→ Description of the task: Every entry below must appear again, exactly as written.

"""

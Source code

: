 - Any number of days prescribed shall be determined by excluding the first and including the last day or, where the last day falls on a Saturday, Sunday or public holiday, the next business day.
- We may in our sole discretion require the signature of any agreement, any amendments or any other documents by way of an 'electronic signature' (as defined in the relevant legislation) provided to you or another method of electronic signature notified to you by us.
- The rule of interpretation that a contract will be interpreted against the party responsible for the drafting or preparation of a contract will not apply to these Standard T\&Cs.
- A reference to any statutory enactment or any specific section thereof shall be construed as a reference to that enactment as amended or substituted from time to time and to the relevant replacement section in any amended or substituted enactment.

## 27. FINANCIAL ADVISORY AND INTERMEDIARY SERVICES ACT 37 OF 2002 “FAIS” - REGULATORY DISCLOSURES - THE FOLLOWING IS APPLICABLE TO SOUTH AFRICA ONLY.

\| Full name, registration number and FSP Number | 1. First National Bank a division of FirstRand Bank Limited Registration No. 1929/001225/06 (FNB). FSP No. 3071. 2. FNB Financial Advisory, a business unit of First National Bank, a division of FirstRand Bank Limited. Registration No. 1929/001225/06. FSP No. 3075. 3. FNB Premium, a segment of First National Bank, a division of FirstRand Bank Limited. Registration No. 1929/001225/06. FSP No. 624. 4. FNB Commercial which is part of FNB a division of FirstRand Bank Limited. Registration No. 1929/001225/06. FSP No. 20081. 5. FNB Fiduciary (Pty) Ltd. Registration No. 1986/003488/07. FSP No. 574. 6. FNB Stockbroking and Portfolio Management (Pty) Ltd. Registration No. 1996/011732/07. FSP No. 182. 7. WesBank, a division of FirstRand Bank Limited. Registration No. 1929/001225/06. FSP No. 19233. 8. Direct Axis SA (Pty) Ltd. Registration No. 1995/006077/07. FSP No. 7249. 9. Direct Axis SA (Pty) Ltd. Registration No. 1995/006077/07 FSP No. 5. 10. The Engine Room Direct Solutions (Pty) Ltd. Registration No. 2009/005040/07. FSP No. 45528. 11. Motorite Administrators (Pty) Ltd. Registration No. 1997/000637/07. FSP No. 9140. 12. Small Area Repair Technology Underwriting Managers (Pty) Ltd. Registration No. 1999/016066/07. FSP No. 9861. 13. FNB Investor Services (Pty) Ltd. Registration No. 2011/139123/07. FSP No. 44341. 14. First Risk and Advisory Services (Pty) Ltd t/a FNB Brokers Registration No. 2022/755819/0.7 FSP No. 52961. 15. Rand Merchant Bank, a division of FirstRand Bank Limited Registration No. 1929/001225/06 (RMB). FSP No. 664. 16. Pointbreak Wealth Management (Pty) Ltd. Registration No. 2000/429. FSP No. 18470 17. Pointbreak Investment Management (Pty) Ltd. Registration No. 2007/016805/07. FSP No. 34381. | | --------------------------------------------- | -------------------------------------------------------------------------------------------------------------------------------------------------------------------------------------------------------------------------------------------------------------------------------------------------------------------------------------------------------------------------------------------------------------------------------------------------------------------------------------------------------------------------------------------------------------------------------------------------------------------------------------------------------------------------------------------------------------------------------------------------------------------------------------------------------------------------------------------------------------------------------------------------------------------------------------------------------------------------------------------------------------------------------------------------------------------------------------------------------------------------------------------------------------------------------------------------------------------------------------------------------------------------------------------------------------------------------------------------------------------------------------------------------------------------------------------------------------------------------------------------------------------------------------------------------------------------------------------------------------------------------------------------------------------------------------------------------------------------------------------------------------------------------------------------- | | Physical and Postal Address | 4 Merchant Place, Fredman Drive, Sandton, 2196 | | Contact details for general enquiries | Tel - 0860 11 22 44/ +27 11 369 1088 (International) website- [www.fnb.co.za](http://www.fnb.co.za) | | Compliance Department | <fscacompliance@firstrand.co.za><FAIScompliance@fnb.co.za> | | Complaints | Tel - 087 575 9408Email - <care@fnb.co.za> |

"""

→ Answer to this problem:
Source code

: - Any number of days prescribed shall be determined by excluding the first and including the last day or, where the last day falls on a Saturday, Sunday or public holiday, the next business day.
- We may in our sole discretion require the signature of any agreement, any amendments or any other documents by way of an 'electronic signature' (as defined in the relevant legislation) provided to you or another method of electronic signature notified to you by us.
- The rule of interpretation that a contract will be interpreted against the party responsible for the drafting or preparation of a contract will not apply to these Standard T\&Cs.
- A reference to any statutory enactment or any specific section thereof shall be construed as a reference to that enactment as amended or substituted from time to time and to the relevant replacement section in any amended or substituted enactment.

## 27. FINANCIAL ADVISORY AND INTERMEDIARY SERVICES ACT 37 OF 2002 “FAIS” - REGULATORY DISCLOSURES - THE FOLLOWING IS APPLICABLE TO SOUTH AFRICA ONLY.

\| Full name, registration number and FSP Number | 1. First National Bank a division of FirstRand Bank Limited Registration No. 1929/001225/06 (FNB). FSP No. 3071. 2. FNB Financial Advisory, a business unit of First National Bank, a division of FirstRand Bank Limited. Registration No. 1929/001225/06. FSP No. 3075. 3. FNB Premium, a segment of First National Bank, a division of FirstRand Bank Limited. Registration No. 1929/001225/06. FSP No. 624. 4. FNB Commercial which is part of FNB a division of FirstRand Bank Limited. Registration No. 1929/001225/06. FSP No. 20081. 5. FNB Fiduciary (Pty) Ltd. Registration No. 1986/003488/07. FSP No. 574. 6. FNB Stockbroking and Portfolio Management (Pty) Ltd. Registration No. 1996/011732/07. FSP No. 182. 7. WesBank, a division of FirstRand Bank Limited. Registration No. 1929/001225/06. FSP No. 19233. 8. Direct Axis SA (Pty) Ltd. Registration No. 1995/006077/07. FSP No. 7249. 9. Direct Axis SA (Pty) Ltd. Registration No. 1995/006077/07 FSP No. 5. 10. The Engine Room Direct Solutions (Pty) Ltd. Registration No. 2009/005040/07. FSP No. 45528. 11. Motorite Administrators (Pty) Ltd. Registration No. 1997/000637/07. FSP No. 9140. 12. Small Area Repair Technology Underwriting Managers (Pty) Ltd. Registration No. 1999/016066/07. FSP No. 9861. 13. FNB Investor Services (Pty) Ltd. Registration No. 2011/139123/07. FSP No. 44341. 14. First Risk and Advisory Services (Pty) Ltd t/a FNB Brokers Registration No. 2022/755819/0.7 FSP No. 52961. 15. Rand Merchant Bank, a division of FirstRand Bank Limited Registration No. 1929/001225/06 (RMB). FSP No. 664. 16. Pointbreak Wealth Management (Pty) Ltd. Registration No. 2000/429. FSP No. 18470 17. Pointbreak Investment Management (Pty) Ltd. Registration No. 2007/016805/07. FSP No. 34381. | | --------------------------------------------- | -------------------------------------------------------------------------------------------------------------------------------------------------------------------------------------------------------------------------------------------------------------------------------------------------------------------------------------------------------------------------------------------------------------------------------------------------------------------------------------------------------------------------------------------------------------------------------------------------------------------------------------------------------------------------------------------------------------------------------------------------------------------------------------------------------------------------------------------------------------------------------------------------------------------------------------------------------------------------------------------------------------------------------------------------------------------------------------------------------------------------------------------------------------------------------------------------------------------------------------------------------------------------------------------------------------------------------------------------------------------------------------------------------------------------------------------------------------------------------------------------------------------------------------------------------------------------------------------------------------------------------------------------------------------------------------------------------------------------------------------------------------------------------------------------- | | Physical and Postal Address | 4 Merchant Place, Fredman Drive, Sandton, 2196 | | Contact details for general enquiries | Tel - 0860 11 22 44/ +27 11 369 1088 (International) website- [www.fnb.co.za](http://www.fnb.co.za) | | Compliance Department | <fscacompliance@firstrand.co.za><FAIScompliance@fnb.co.za> | | Complaints | Tel - 087 575 9408Email - <care@fnb.co.za> |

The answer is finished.